Yet you see them coming out of the makeshift shacks they live in, freshly bathed, well groomed, looking spotless in clothing that has been washed and ironed with great care. And to top it off- wearing a beautiful smile on their face. So, for these people who struggle everyday just to maintain the basics, it is almost impossible to comprehend the American mentality.

Clearly, materially speaking, they are very poor. But they are so rich in spirit. With very few exceptions, they are very close knit families and most often live in extended family units. No need for daycare or nursing homes. No need to pay a "shrink" when you have a supportive family to help you. The use of psychotropic meds is almost unheard of. They maintain their spiritual traditions and rituals, and include the children from the very beginning. No need to pay a guru to be your guide because you have lost touch with you inner self.
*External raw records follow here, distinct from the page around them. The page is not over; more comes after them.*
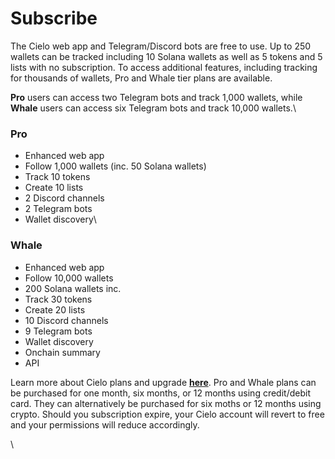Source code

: # Subscribe

The Cielo web app and Telegram/Discord bots are free to use. Up to 250 wallets can be tracked including 10 Solana wallets as well as 5 tokens and 5 lists with no subscription. To access additional features, including tracking for thousands of wallets, Pro and Whale tier plans are available.

**Pro** users can access two Telegram bots and track 1,000 wallets, while **Whale** users can access six Telegram bots and track 10,000 wallets.\


### Pro

* Enhanced web app
* Follow 1,000 wallets (inc. 50 Solana wallets)
* Track 10 tokens
* Create 10 lists
* 2 Discord channels
* 2 Telegram bots
* Wallet discovery\


### Whale

* Enhanced web app
* Follow 10,000 wallets
* 200 Solana wallets inc.
* Track 30 tokens
* Create 20 lists
* 10 Discord channels
* 9 Telegram bots
* Wallet discovery
* Onchain summary
* API

Learn more about Cielo plans and upgrade [**here**](https://app.cielo.finance/settings/plans). Pro and Whale plans can be purchased for one month, six months, or 12 months using credit/debit card. They can alternatively be purchased for six moths or 12 months using crypto. Should you subscription expire, your Cielo account will revert to free and your permissions will reduce accordingly.

\
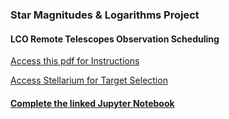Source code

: ### Star Magnitudes & Logarithms Project

#### LCO Remote Telescopes Observation Scheduling

[Access this pdf for Instructions](lco_remote_telescopes.pdf)

[Access Stellarium for Target Selection](https://stellarium-web.org/)

#### [Complete the linked Jupyter Notebook](https://bushastrolab.com/hub/user-redirect/git-pull?repo=https%3A%2F%2Fgithub.com%2Fchandrunarayan%2Fastronomy&branch=gh-pages&urlpath=lab%2Ftree%2Fastronomy%2Fprojects%2Fstar_magnitudes%2Fstar_plx_lum_mag.ipynb?reset)
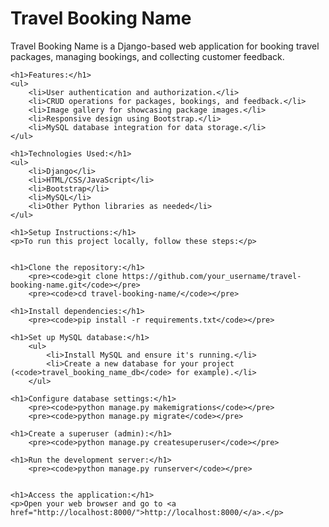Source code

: <h1>Travel Booking Name</h1>
    <p>Travel Booking Name is a Django-based web application for booking travel packages, managing bookings, and collecting customer feedback.</p>

    <h1>Features:</h1>
    <ul>
        <li>User authentication and authorization.</li>
        <li>CRUD operations for packages, bookings, and feedback.</li>
        <li>Image gallery for showcasing package images.</li>
        <li>Responsive design using Bootstrap.</li>
        <li>MySQL database integration for data storage.</li>
    </ul>

    <h1>Technologies Used:</h1>
    <ul>
        <li>Django</li>
        <li>HTML/CSS/JavaScript</li>
        <li>Bootstrap</li>
        <li>MySQL</li>
        <li>Other Python libraries as needed</li>
    </ul>

    <h1>Setup Instructions:</h1>
    <p>To run this project locally, follow these steps:</p>
    

    <h1>Clone the repository:</h1>
        <pre><code>git clone https://github.com/your_username/travel-booking-name.git</code></pre>
        <pre><code>cd travel-booking-name/</code></pre>

    <h1>Install dependencies:</h1>
        <pre><code>pip install -r requirements.txt</code></pre>

    <h1>Set up MySQL database:</h1>
        <ul>
            <li>Install MySQL and ensure it's running.</li>
            <li>Create a new database for your project (<code>travel_booking_name_db</code> for example).</li>
        </ul>

    <h1>Configure database settings:</h1>
        <pre><code>python manage.py makemigrations</code></pre>
        <pre><code>python manage.py migrate</code></pre>

    <h1>Create a superuser (admin):</h1>
        <pre><code>python manage.py createsuperuser</code></pre>

    <h1>Run the development server:</h1>
        <pre><code>python manage.py runserver</code></pre>
    

    <h1>Access the application:</h1>
    <p>Open your web browser and go to <a href="http://localhost:8000/">http://localhost:8000/</a>.</p>

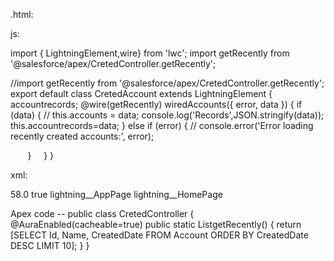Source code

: .html:
<template>
    <lightning-card title=" Creted accounts">
        <template if:true={accountrecords}>
             <template for:each={accountrecords} for:item="acc">
                <p key={acc.id}>{acc.Name}
                </p>    
            </template>
        </template>
    </lightning-card>
</template>



js:

 import { LightningElement,wire} from 'lwc';
import getRecently from '@salesforce/apex/CretedController.getRecently';

//import  getRecently from '@salesforce/apex/CretedController.getRecently';
export default class CretedAccount extends LightningElement {
    accountrecords;
   @wire(getRecently)
     wiredAccounts({ error, data }) {
        if (data) {
     //       this.accounts = data;
     console.log('Records',JSON.stringify(data));
     this.accountrecords=data;
        } else if (error) {
          //  console.error('Error loading recently created accounts:', error);

        }
    }
}


xml:

<?xml version="1.0" encoding="UTF-8"?>
<LightningComponentBundle xmlns="http://soap.sforce.com/2006/04/metadata">
    <apiVersion>58.0</apiVersion>
        <isExposed>true</isExposed>
    <targets>
   <target>lightning__AppPage</target>
    <target>lightning__HomePage</target>
  </targets>
</LightningComponentBundle>

 



Apex code --
public class CretedController {
  @AuraEnabled(cacheable=true)
    public static List<Account>getRecently() {
        return [SELECT Id, Name, CreatedDate FROM Account ORDER BY CreatedDate DESC LIMIT 10];
    }
}

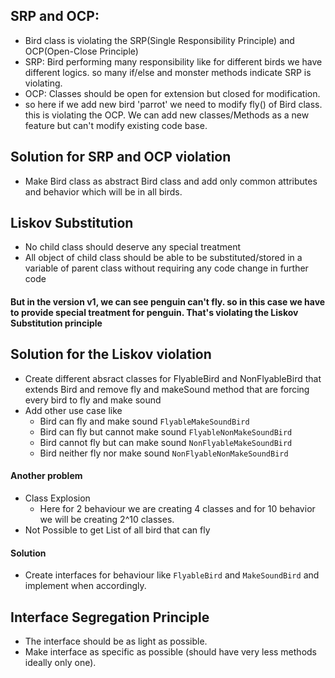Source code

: ## SRP and OCP:
* Bird class is violating the SRP(Single Responsibility Principle) and OCP(Open-Close Principle)
* SRP: Bird performing many responsibility like for different birds we have different logics. so many 
   if/else and monster methods indicate SRP is violating.
* OCP: Classes should be open for extension but closed for modification.
* so here if we add new bird 'parrot' we need to modify fly() of Bird class. this is violating the OCP.
  We can add new classes/Methods as a new feature but can't modify existing code base.


## Solution for SRP and OCP violation
* Make Bird class as abstract Bird class and add only common attributes and behavior which will be in all birds.

## Liskov Substitution
* No child class should deserve any special treatment
* All object of child class should be able to be substituted/stored in a variable of parent class without requiring any code change in further code

#### But in the version v1, we can see penguin can't fly. so in this case we have to provide special treatment for penguin. That's violating the Liskov Substitution principle

## Solution for the Liskov violation
* Create different absract classes for FlyableBird and NonFlyableBird that extends Bird and remove fly and makeSound method that are forcing every bird to fly and make sound
* Add other use case like
   * Bird can fly and make sound `FlyableMakeSoundBird`
   * Bird can fly but cannot make sound `FlyableNonMakeSoundBird`
   * Bird cannot fly but can make sound `NonFlyableMakeSoundBird`
   * Bird neither fly nor make sound `NonFlyableNonMakeSoundBird`
#### Another problem
* Class Explosion
   * Here for 2 behaviour we are creating 4 classes and for 10 behavior we will be creating 2^10 classes.
* Not Possible to get List of all bird that can fly 
#### Solution
* Create interfaces for behaviour like `FlyableBird` and `MakeSoundBird` and implement when accordingly.

## Interface Segregation Principle
* The interface should be as light as possible.
* Make interface as specific as possible (should have very less methods ideally only one).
With such a physically demanding lifestyle, no need to pay gym fees to get a workout. They may not do yoga, but they know how to position and move their bodies when they carry heavy loads,ect., and therefore they have excellent posture.

And last but not least, they do not shy away from the reality of death. In these remote villages when someone dies, the family handles every detail at home. The women bathe and prepare their loved ones body for burial. The men build a simple wooden casket and prepare the burial site. Their loved one's body is never left alone. Before the funeral and burial, they hold a 24 candlelight prayer vigil around the body which is laid out in the front room. The following day the casket is carried to to the church for a funeral Mass. Then the casket is closed and hand carried to the cemetery accompanied by musicians as all members of the village walk behind in a solemn procession.

I realize that I've gone off on a bit a tangent. But I believe it is relevant, because all of us who go to yoga and meditation classes are seeking the peace and happiness that we lost along the way in America. The wonderful Mexican people who opened their hearts, homes and shared their lives with me, showed me the source of true happiness. We can all learn so much from them.